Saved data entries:
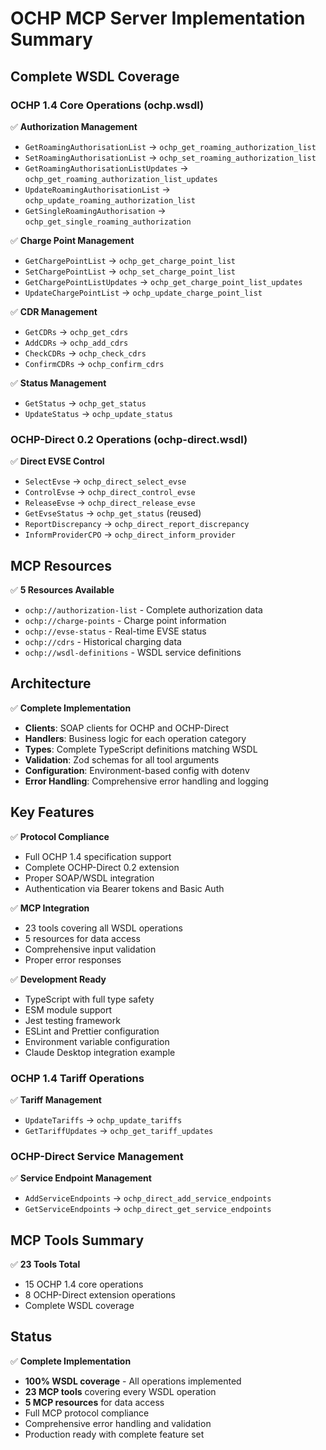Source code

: # OCHP MCP Server Implementation Summary

## Complete WSDL Coverage

### OCHP 1.4 Core Operations (ochp.wsdl)
✅ **Authorization Management**
- `GetRoamingAuthorisationList` → `ochp_get_roaming_authorization_list`
- `SetRoamingAuthorisationList` → `ochp_set_roaming_authorization_list`
- `GetRoamingAuthorisationListUpdates` → `ochp_get_roaming_authorization_list_updates`
- `UpdateRoamingAuthorisationList` → `ochp_update_roaming_authorization_list`
- `GetSingleRoamingAuthorisation` → `ochp_get_single_roaming_authorization`

✅ **Charge Point Management**
- `GetChargePointList` → `ochp_get_charge_point_list`
- `SetChargePointList` → `ochp_set_charge_point_list`
- `GetChargePointListUpdates` → `ochp_get_charge_point_list_updates`
- `UpdateChargePointList` → `ochp_update_charge_point_list`

✅ **CDR Management**
- `GetCDRs` → `ochp_get_cdrs`
- `AddCDRs` → `ochp_add_cdrs`
- `CheckCDRs` → `ochp_check_cdrs`
- `ConfirmCDRs` → `ochp_confirm_cdrs`

✅ **Status Management**
- `GetStatus` → `ochp_get_status`
- `UpdateStatus` → `ochp_update_status`

### OCHP-Direct 0.2 Operations (ochp-direct.wsdl)
✅ **Direct EVSE Control**
- `SelectEvse` → `ochp_direct_select_evse`
- `ControlEvse` → `ochp_direct_control_evse`
- `ReleaseEvse` → `ochp_direct_release_evse`
- `GetEvseStatus` → `ochp_get_status` (reused)
- `ReportDiscrepancy` → `ochp_direct_report_discrepancy`
- `InformProviderCPO` → `ochp_direct_inform_provider`

## MCP Resources
✅ **5 Resources Available**
- `ochp://authorization-list` - Complete authorization data
- `ochp://charge-points` - Charge point information
- `ochp://evse-status` - Real-time EVSE status
- `ochp://cdrs` - Historical charging data
- `ochp://wsdl-definitions` - WSDL service definitions

## Architecture
✅ **Complete Implementation**
- **Clients**: SOAP clients for OCHP and OCHP-Direct
- **Handlers**: Business logic for each operation category
- **Types**: Complete TypeScript definitions matching WSDL
- **Validation**: Zod schemas for all tool arguments
- **Configuration**: Environment-based config with dotenv
- **Error Handling**: Comprehensive error handling and logging

## Key Features
✅ **Protocol Compliance**
- Full OCHP 1.4 specification support
- Complete OCHP-Direct 0.2 extension
- Proper SOAP/WSDL integration
- Authentication via Bearer tokens and Basic Auth

✅ **MCP Integration**
- 23 tools covering all WSDL operations
- 5 resources for data access
- Comprehensive input validation
- Proper error responses

✅ **Development Ready**
- TypeScript with full type safety
- ESM module support
- Jest testing framework
- ESLint and Prettier configuration
- Environment variable configuration
- Claude Desktop integration example

### OCHP 1.4 Tariff Operations
✅ **Tariff Management**
- `UpdateTariffs` → `ochp_update_tariffs`
- `GetTariffUpdates` → `ochp_get_tariff_updates`

### OCHP-Direct Service Management
✅ **Service Endpoint Management**
- `AddServiceEndpoints` → `ochp_direct_add_service_endpoints`
- `GetServiceEndpoints` → `ochp_direct_get_service_endpoints`

## MCP Tools Summary
✅ **23 Tools Total**
- 15 OCHP 1.4 core operations
- 8 OCHP-Direct extension operations
- Complete WSDL coverage

## Status
✅ **Complete Implementation**
- **100% WSDL coverage** - All operations implemented
- **23 MCP tools** covering every WSDL operation
- **5 MCP resources** for data access
- Full MCP protocol compliance
- Comprehensive error handling and validation
- Production ready with complete feature set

Problem to solve: What is needed is every line of the data above, set down exactly but with the images left out.

Exercise solution:
Source code

: # OCHP MCP Server Implementation Summary

## Complete WSDL Coverage

### OCHP 1.4 Core Operations (ochp.wsdl)
✅ **Authorization Management**
- `GetRoamingAuthorisationList` → `ochp_get_roaming_authorization_list`
- `SetRoamingAuthorisationList` → `ochp_set_roaming_authorization_list`
- `GetRoamingAuthorisationListUpdates` → `ochp_get_roaming_authorization_list_updates`
- `UpdateRoamingAuthorisationList` → `ochp_update_roaming_authorization_list`
- `GetSingleRoamingAuthorisation` → `ochp_get_single_roaming_authorization`

✅ **Charge Point Management**
- `GetChargePointList` → `ochp_get_charge_point_list`
- `SetChargePointList` → `ochp_set_charge_point_list`
- `GetChargePointListUpdates` → `ochp_get_charge_point_list_updates`
- `UpdateChargePointList` → `ochp_update_charge_point_list`

✅ **CDR Management**
- `GetCDRs` → `ochp_get_cdrs`
- `AddCDRs` → `ochp_add_cdrs`
- `CheckCDRs` → `ochp_check_cdrs`
- `ConfirmCDRs` → `ochp_confirm_cdrs`

✅ **Status Management**
- `GetStatus` → `ochp_get_status`
- `UpdateStatus` → `ochp_update_status`

### OCHP-Direct 0.2 Operations (ochp-direct.wsdl)
✅ **Direct EVSE Control**
- `SelectEvse` → `ochp_direct_select_evse`
- `ControlEvse` → `ochp_direct_control_evse`
- `ReleaseEvse` → `ochp_direct_release_evse`
- `GetEvseStatus` → `ochp_get_status` (reused)
- `ReportDiscrepancy` → `ochp_direct_report_discrepancy`
- `InformProviderCPO` → `ochp_direct_inform_provider`

## MCP Resources
✅ **5 Resources Available**
- `ochp://authorization-list` - Complete authorization data
- `ochp://charge-points` - Charge point information
- `ochp://evse-status` - Real-time EVSE status
- `ochp://cdrs` - Historical charging data
- `ochp://wsdl-definitions` - WSDL service definitions

## Architecture
✅ **Complete Implementation**
- **Clients**: SOAP clients for OCHP and OCHP-Direct
- **Handlers**: Business logic for each operation category
- **Types**: Complete TypeScript definitions matching WSDL
- **Validation**: Zod schemas for all tool arguments
- **Configuration**: Environment-based config with dotenv
- **Error Handling**: Comprehensive error handling and logging

## Key Features
✅ **Protocol Compliance**
- Full OCHP 1.4 specification support
- Complete OCHP-Direct 0.2 extension
- Proper SOAP/WSDL integration
- Authentication via Bearer tokens and Basic Auth

✅ **MCP Integration**
- 23 tools covering all WSDL operations
- 5 resources for data access
- Comprehensive input validation
- Proper error responses

✅ **Development Ready**
- TypeScript with full type safety
- ESM module support
- Jest testing framework
- ESLint and Prettier configuration
- Environment variable configuration
- Claude Desktop integration example

### OCHP 1.4 Tariff Operations
✅ **Tariff Management**
- `UpdateTariffs` → `ochp_update_tariffs`
- `GetTariffUpdates` → `ochp_get_tariff_updates`

### OCHP-Direct Service Management
✅ **Service Endpoint Management**
- `AddServiceEndpoints` → `ochp_direct_add_service_endpoints`
- `GetServiceEndpoints` → `ochp_direct_get_service_endpoints`

## MCP Tools Summary
✅ **23 Tools Total**
- 15 OCHP 1.4 core operations
- 8 OCHP-Direct extension operations
- Complete WSDL coverage

## Status
✅ **Complete Implementation**
- **100% WSDL coverage** - All operations implemented
- **23 MCP tools** covering every WSDL operation
- **5 MCP resources** for data access
- Full MCP protocol compliance
- Comprehensive error handling and validation
- Production ready with complete feature set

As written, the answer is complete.